While in phonology phonemes provide contrasts in meaning, by definition they do not encode meaning. That is, although pat and bat mean different things, and differ only in the sounds p and b, the sounds in and of themselves mean nothing. This changes at the level of morphology, where a morpheme is defined as the smallest unit of meaning in language. Phonology and morphology interact considerably: first, morphemes are necessarily governed by a language’s phonological and phonotactic rules.
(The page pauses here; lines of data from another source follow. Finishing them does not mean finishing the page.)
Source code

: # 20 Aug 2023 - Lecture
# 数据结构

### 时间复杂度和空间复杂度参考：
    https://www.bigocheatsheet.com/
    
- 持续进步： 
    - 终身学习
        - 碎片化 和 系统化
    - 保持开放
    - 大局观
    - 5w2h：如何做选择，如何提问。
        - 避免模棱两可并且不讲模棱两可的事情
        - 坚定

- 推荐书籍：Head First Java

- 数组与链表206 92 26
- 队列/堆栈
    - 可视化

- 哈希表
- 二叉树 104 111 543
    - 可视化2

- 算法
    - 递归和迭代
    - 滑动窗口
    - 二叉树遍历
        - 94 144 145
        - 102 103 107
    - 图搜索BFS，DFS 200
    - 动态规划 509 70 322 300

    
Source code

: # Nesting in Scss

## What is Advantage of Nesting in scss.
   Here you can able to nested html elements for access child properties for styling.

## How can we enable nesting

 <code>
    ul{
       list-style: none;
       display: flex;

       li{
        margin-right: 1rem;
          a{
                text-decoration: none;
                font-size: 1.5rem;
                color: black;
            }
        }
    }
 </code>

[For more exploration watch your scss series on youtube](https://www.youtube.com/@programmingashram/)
Second, phonemes are the minimal units which comprise language and recombine to form the minimal meaningful units represented by morphemes – this property is often known as combinatoriality, which forms one of the two parts of the crucial duality of patterning identified by Hockett (1960).
Morphemes are often entire words, like pat and bat, known as free morphemes. Morphemes can also be bound, meaning that they contain semantic information, but only occur bound to other morphemes. For example, the morpheme un- contains meaning in that it can negate an adjective (e.g., unbearable, uninviting), but it cannot stand on its own as a word-unit – it must be attached to what is known as a root (in the previous example, bearable and inviting) via affixation.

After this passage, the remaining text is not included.